ASSIGNMENT:
Both the line containing "To begin with, a" and the line containing "###TileSet Scene" belong to the span. Output exactly that span from the listing below, and nothing outside it.

§

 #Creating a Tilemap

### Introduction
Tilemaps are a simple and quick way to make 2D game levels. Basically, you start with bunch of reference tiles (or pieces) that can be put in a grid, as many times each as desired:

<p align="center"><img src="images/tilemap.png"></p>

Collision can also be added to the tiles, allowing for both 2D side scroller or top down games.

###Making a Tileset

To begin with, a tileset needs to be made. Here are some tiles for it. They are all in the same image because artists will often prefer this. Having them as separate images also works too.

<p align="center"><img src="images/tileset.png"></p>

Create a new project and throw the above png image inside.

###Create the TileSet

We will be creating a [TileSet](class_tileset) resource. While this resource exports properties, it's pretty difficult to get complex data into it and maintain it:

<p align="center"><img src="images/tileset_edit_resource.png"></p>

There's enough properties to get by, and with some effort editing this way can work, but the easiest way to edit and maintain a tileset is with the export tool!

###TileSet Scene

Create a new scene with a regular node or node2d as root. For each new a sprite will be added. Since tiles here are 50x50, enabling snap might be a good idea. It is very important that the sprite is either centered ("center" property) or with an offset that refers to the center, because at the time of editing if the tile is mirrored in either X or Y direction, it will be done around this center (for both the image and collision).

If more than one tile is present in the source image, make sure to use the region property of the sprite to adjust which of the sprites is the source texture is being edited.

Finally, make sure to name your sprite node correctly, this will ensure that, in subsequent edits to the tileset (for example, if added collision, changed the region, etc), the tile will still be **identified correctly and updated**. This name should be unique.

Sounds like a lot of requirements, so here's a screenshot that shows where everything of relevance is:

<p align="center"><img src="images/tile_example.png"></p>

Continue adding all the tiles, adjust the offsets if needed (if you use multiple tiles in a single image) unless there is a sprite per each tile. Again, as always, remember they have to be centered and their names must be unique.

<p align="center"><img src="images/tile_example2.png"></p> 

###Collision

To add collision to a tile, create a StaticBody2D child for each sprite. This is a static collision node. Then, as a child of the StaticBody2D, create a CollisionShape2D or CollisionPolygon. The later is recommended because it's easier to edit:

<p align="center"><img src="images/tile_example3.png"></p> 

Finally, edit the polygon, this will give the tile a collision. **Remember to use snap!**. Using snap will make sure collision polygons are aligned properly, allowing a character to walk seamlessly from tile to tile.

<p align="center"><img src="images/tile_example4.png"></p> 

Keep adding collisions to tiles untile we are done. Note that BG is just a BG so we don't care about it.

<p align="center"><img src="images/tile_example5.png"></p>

§

RESULT OF THE EXERCISE:
To begin with, a tileset needs to be made. Here are some tiles for it. They are all in the same image because artists will often prefer this. Having them as separate images also works too.

<p align="center"><img src="images/tileset.png"></p>

Create a new project and throw the above png image inside.

###Create the TileSet

We will be creating a [TileSet](class_tileset) resource. While this resource exports properties, it's pretty difficult to get complex data into it and maintain it:

<p align="center"><img src="images/tileset_edit_resource.png"></p>

There's enough properties to get by, and with some effort editing this way can work, but the easiest way to edit and maintain a tileset is with the export tool!

###TileSet Scene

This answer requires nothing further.